CDI/CDS system-encoding genes of Burkholderia thailandensis are located in a mobile genetic element that defines a new class of transposon
Fig 6
Evidence for intracellular movement of the IS2-like megacircle.
(A) Diagram depicting the strategy used to replace the first ~48 kb (Region 1) of the bcpAIOB-containing putative composite transposon (dark blue) with a cassette containing the gene that confers kanamycin resistance, nptII, and FRT-binding sites (pink). (B) PCR analyses to confirm removal of Region 1 in strain Reg1::nptII using primers P1 and P2 (shown as green arrows in panel A) which are close enough to generate a product only after deletion of the ~48 kb region. (C) PCR analyses of WT BtE264 and strain Reg1::nptII using primers P7 and P8, which would amplify two genes from within the Region 1 sequence. (D) Integration of a suicide plasmid (red arrowhead) within the Region 1 sequence of the mobilized element, followed by plasmid rescue studies, suggests that the mobilized megacircle inserted adjacent to the truncated composite transposon carrying Reg1::nptII mutation. (E) Comparison of the transformation efficiencies upon deletion of Region 1 in strains that are positive (WT) or deficient (ΔIS2β and Bt-Bp chimera) in the production of the megacircle.

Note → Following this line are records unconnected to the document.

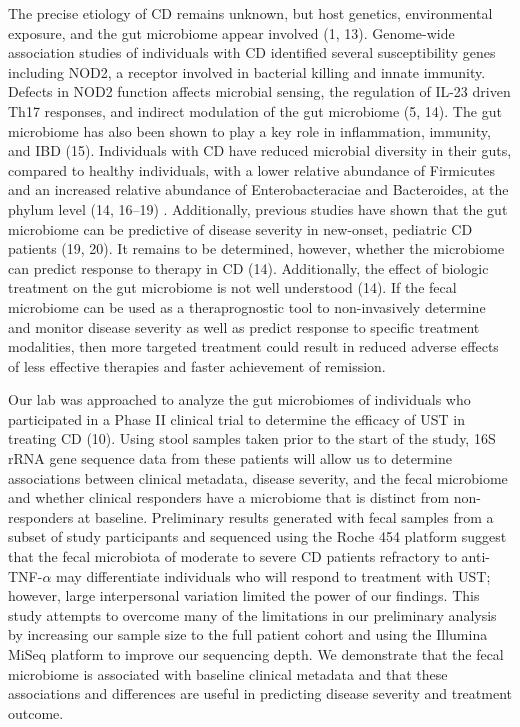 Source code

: \documentclass[11pt,]{article}
\begin{document}
The precise etiology of CD remains unknown, but host genetics,
environmental exposure, and the gut microbiome appear involved (1, 13).
Genome-wide association studies of individuals with CD identified
several susceptibility genes including NOD2, a receptor involved in
bacterial killing and innate immunity. Defects in NOD2 function affects
microbial sensing, the regulation of IL-23 driven Th17 responses, and
indirect modulation of the gut microbiome (5, 14). The gut microbiome
has also been shown to play a key role in inflammation, immunity, and
IBD (15). Individuals with CD have reduced microbial diversity in their
guts, compared to healthy individuals, with a lower relative abundance
of Firmicutes and an increased relative abundance of Enterobacteraciae
and Bacteroides, at the phylum level (14, 16--19) . Additionally,
previous studies have shown that the gut microbiome can be predictive of
disease severity in new-onset, pediatric CD patients (19, 20). It
remains to be determined, however, whether the microbiome can predict
response to therapy in CD (14). Additionally, the effect of biologic
treatment on the gut microbiome is not well understood (14). If the
fecal microbiome can be used as a theraprognostic tool to non-invasively
determine and monitor disease severity as well as predict response to
specific treatment modalities, then more targeted treatment could result
in reduced adverse effects of less effective therapies and faster
achievement of remission.

Our lab was approached to analyze the gut microbiomes of individuals who
participated in a Phase II clinical trial to determine the efficacy of
UST in treating CD (10). Using stool samples taken prior to the start of
the study, 16S rRNA gene sequence data from these patients will allow us
to determine associations between clinical metadata, disease severity,
and the fecal microbiome and whether clinical responders have a
microbiome that is distinct from non-responders at baseline. Preliminary
results generated with fecal samples from a subset of study participants
and sequenced using the Roche 454 platform suggest that the fecal
microbiota of moderate to severe CD patients refractory to
anti-TNF-\({\alpha}\) may differentiate individuals who will respond to
treatment with UST; however, large interpersonal variation limited the
power of our findings. This study attempts to overcome many of the
limitations in our preliminary analysis by increasing our sample size to
the full patient cohort and using the Illumina MiSeq platform to improve
our sequencing depth. We demonstrate that the fecal microbiome is
associated with baseline clinical metadata and that these associations
and differences are useful in predicting disease severity and treatment
outcome.
\end{document}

No DNA, black bars; DNA to introduce the Reg1::nptII mutation, red bars; DNA to introduce an nptII cassette outside of the putative composite transposon, blue bars; DNA to introduce an nptII cassette inside the putative composite transposon, green bars. Horizontal dashed line represents the average lowest limit of detection. P values were obtained using Mann-Whitney U test comparing mutant strains to WT when the same DNA (or no DNA) was added. Results are shown as mean +/- SEM of three independent experiments with three technical replicates each (n = 9). *P < 0.05; **P < 0.01.